#### Input records
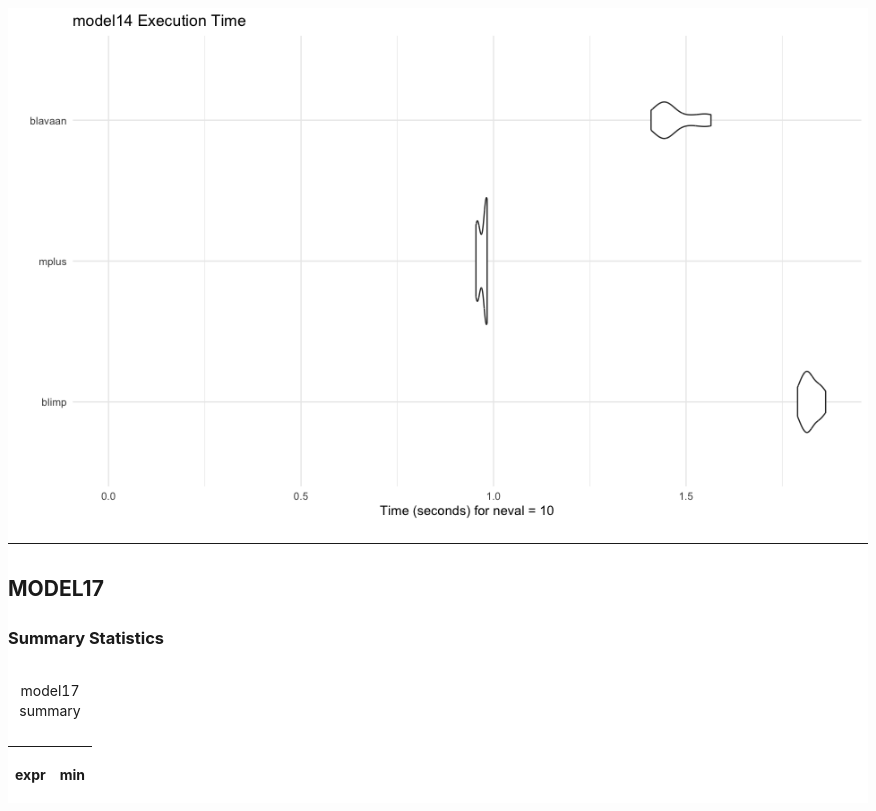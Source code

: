 ![](benchmark_report_files/figure-gfm/model-details-7.png)

------------------------------------------------------------------------

## MODEL17

### Summary Statistics

<table class="table table-striped table-hover table-condensed" style="width: auto !important; margin-left: auto; margin-right: auto;">

<caption>

model17 summary
</caption>

<thead>

<tr>

<th style="text-align:left;">

expr
</th>

<th style="text-align:right;">

min
</th>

#### What you will do
A single number is the expected reply: the number of lines in the listing that contain the string "text".

#### Exercise solution
2